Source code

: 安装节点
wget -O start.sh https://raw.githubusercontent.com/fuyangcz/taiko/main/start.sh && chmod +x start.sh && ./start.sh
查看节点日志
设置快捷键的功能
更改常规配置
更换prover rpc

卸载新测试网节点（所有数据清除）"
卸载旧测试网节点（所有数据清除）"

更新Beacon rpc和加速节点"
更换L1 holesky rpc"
--
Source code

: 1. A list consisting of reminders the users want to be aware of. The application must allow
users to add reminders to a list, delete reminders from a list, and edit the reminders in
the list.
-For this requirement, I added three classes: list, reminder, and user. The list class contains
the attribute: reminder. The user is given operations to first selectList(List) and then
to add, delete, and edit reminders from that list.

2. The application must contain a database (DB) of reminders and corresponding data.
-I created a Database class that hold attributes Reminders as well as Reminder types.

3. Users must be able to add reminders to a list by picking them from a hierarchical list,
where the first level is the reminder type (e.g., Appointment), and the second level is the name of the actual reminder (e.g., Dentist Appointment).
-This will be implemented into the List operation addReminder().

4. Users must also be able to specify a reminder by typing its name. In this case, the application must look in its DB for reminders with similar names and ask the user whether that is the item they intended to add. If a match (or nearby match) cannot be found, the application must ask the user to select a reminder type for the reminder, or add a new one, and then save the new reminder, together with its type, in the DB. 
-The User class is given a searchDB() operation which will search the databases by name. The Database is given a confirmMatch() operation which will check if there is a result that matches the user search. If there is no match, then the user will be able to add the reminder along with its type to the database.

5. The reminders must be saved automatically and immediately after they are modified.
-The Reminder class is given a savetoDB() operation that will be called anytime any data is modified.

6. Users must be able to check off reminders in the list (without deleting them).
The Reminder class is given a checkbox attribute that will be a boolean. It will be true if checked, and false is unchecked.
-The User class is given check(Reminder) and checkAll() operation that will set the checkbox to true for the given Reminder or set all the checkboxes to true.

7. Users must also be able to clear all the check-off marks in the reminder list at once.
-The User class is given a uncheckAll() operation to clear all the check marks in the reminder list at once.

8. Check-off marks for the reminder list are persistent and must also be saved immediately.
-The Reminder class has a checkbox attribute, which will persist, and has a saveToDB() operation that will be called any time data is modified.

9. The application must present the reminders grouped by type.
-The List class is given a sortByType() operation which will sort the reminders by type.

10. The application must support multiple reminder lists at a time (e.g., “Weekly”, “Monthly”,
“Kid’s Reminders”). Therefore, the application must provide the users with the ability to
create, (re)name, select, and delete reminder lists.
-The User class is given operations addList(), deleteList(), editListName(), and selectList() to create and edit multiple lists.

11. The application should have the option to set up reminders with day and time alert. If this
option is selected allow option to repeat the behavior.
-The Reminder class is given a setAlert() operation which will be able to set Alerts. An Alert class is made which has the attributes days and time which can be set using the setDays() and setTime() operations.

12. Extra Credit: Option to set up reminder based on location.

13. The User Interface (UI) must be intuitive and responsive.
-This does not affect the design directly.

* [Activity]: Each line of the entries above that has the word "called" is to be copied.

* [Exercise answer]:
-The Reminder class is given a savetoDB() operation that will be called anytime any data is modified.
-The Reminder class has a checkbox attribute, which will persist, and has a saveToDB() operation that will be called any time data is modified.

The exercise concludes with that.